Sorry, if this is a very simple question. I would like to calculate the over all accuracy of a model during training. I’m writing to a tensor-board test loss, and test count error. What do i need to do to get the overall accuracy across the whole training please? Many Thanks

loss = torch.mean((preds - targets)**2)
        count_error = torch.abs(preds - targets).mean()
        mean_test_error += count_error
        writer.add_scalar('test_loss', loss.item(), global_step=global_step)
        writer.add_scalar('test_count_error', count_error.item(), global_step=global_step)
        
        global_step += 1
    
    mean_test_error = mean_test_error / len(loader_test)

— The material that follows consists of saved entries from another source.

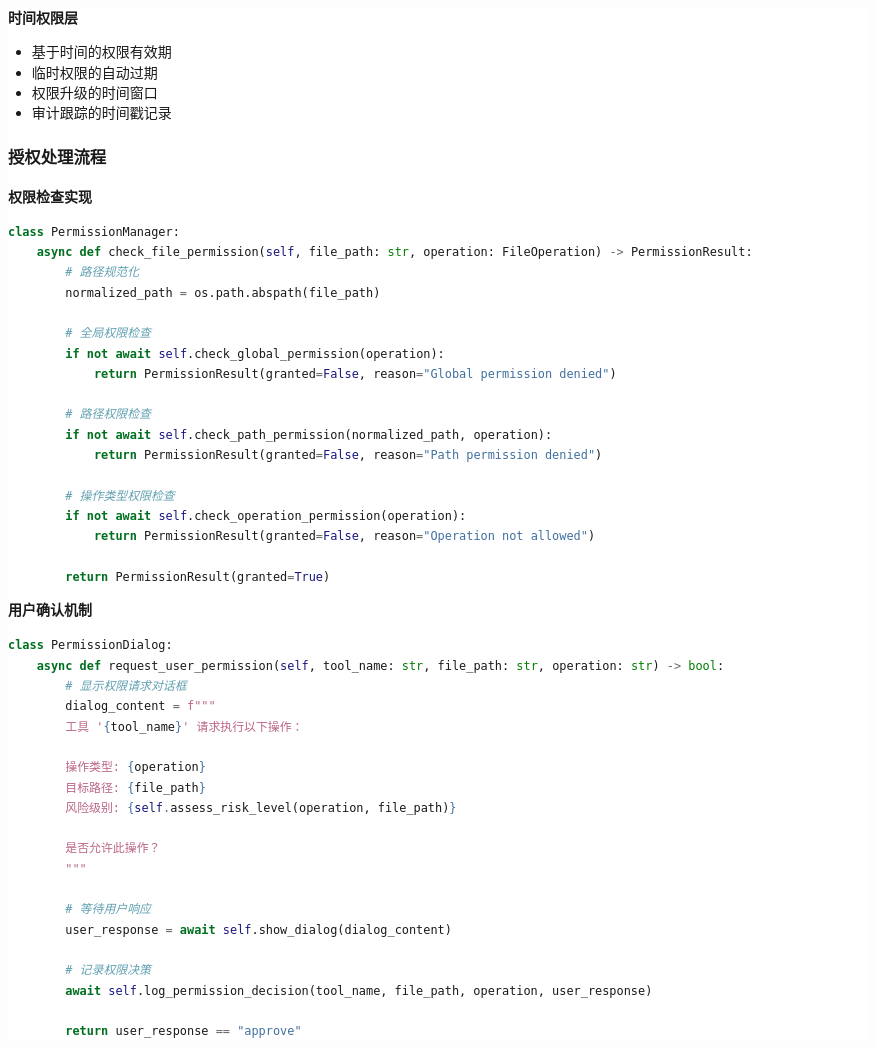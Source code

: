 **时间权限层**
- 基于时间的权限有效期
- 临时权限的自动过期
- 权限升级的时间窗口
- 审计跟踪的时间戳记录

### 授权处理流程

**权限检查实现**

```python
class PermissionManager:
    async def check_file_permission(self, file_path: str, operation: FileOperation) -> PermissionResult:
        # 路径规范化
        normalized_path = os.path.abspath(file_path)
        
        # 全局权限检查
        if not await self.check_global_permission(operation):
            return PermissionResult(granted=False, reason="Global permission denied")
        
        # 路径权限检查
        if not await self.check_path_permission(normalized_path, operation):
            return PermissionResult(granted=False, reason="Path permission denied")
        
        # 操作类型权限检查
        if not await self.check_operation_permission(operation):
            return PermissionResult(granted=False, reason="Operation not allowed")
        
        return PermissionResult(granted=True)
```

**用户确认机制**

```python
class PermissionDialog:
    async def request_user_permission(self, tool_name: str, file_path: str, operation: str) -> bool:
        # 显示权限请求对话框
        dialog_content = f"""
        工具 '{tool_name}' 请求执行以下操作：
        
        操作类型: {operation}
        目标路径: {file_path}
        风险级别: {self.assess_risk_level(operation, file_path)}
        
        是否允许此操作？
        """
        
        # 等待用户响应
        user_response = await self.show_dialog(dialog_content)
        
        # 记录权限决策
        await self.log_permission_decision(tool_name, file_path, operation, user_response)
        
        return user_response == "approve"
```
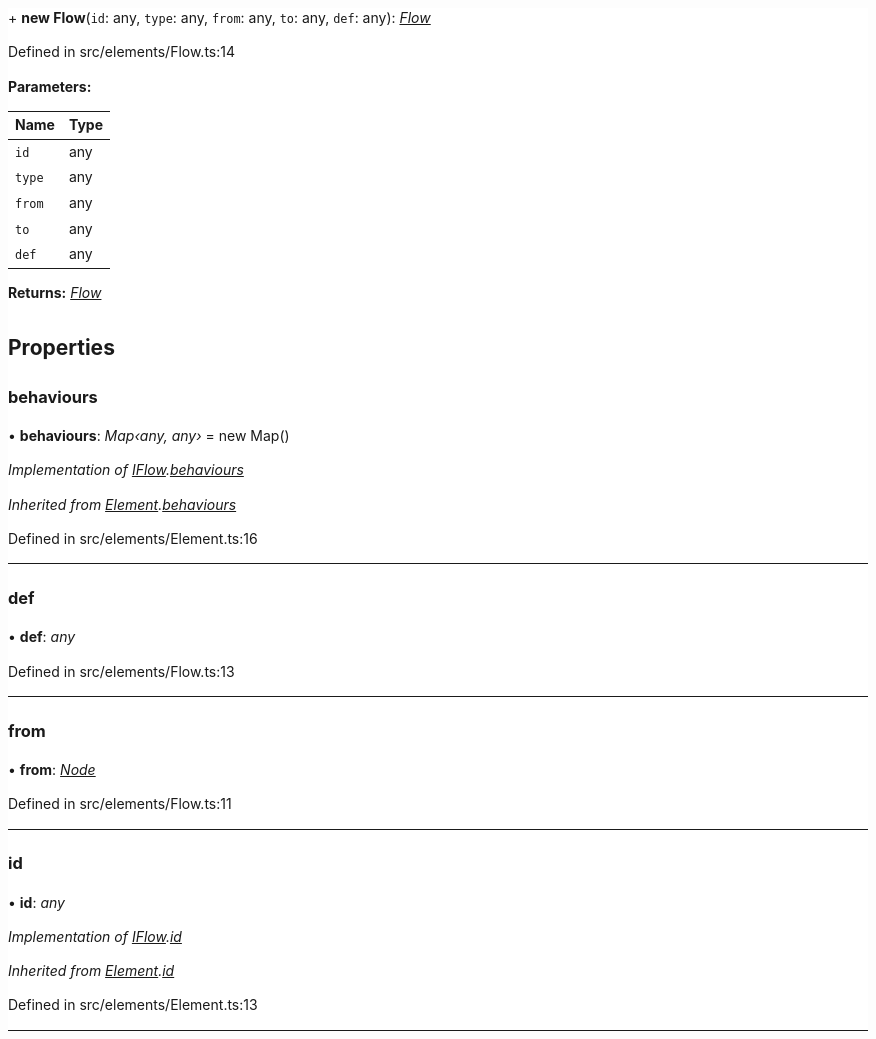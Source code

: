 \+ **new Flow**(`id`: any, `type`: any, `from`: any, `to`: any, `def`: any): *[Flow](flow.md)*

Defined in src/elements/Flow.ts:14

**Parameters:**

Name | Type |
------ | ------ |
`id` | any |
`type` | any |
`from` | any |
`to` | any |
`def` | any |

**Returns:** *[Flow](flow.md)*

## Properties

###  behaviours

• **behaviours**: *Map‹any, any›* = new Map()

*Implementation of [IFlow](../interfaces/iflow.md).[behaviours](../interfaces/iflow.md#behaviours)*

*Inherited from [Element](element.md).[behaviours](element.md#behaviours)*

Defined in src/elements/Element.ts:16

___

###  def

• **def**: *any*

Defined in src/elements/Flow.ts:13

___

###  from

• **from**: *[Node](node.md)*

Defined in src/elements/Flow.ts:11

___

###  id

• **id**: *any*

*Implementation of [IFlow](../interfaces/iflow.md).[id](../interfaces/iflow.md#id)*

*Inherited from [Element](element.md).[id](element.md#id)*

Defined in src/elements/Element.ts:13

___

    print("Test count error: %f" % mean_test_error)
   
    if mean_test_error < best_test_error:
        best_test_error = mean_test_error
        torch.save({'state_dict':model.state_dict(),
                    'optimizer_state_dict':optimizer.state_dict(),
                    'globalStep':global_step,
                    'train_paths':dataset_train.files,
                    'test_paths':dataset_test.files},checkpoint_path)

You could store the number of correctly predicted samples during training and divide it by the total number of samples after each epoch is done.
Also, the ImageNet example uses some utility classes to track the losses and accuracy, which might be useful for your use case.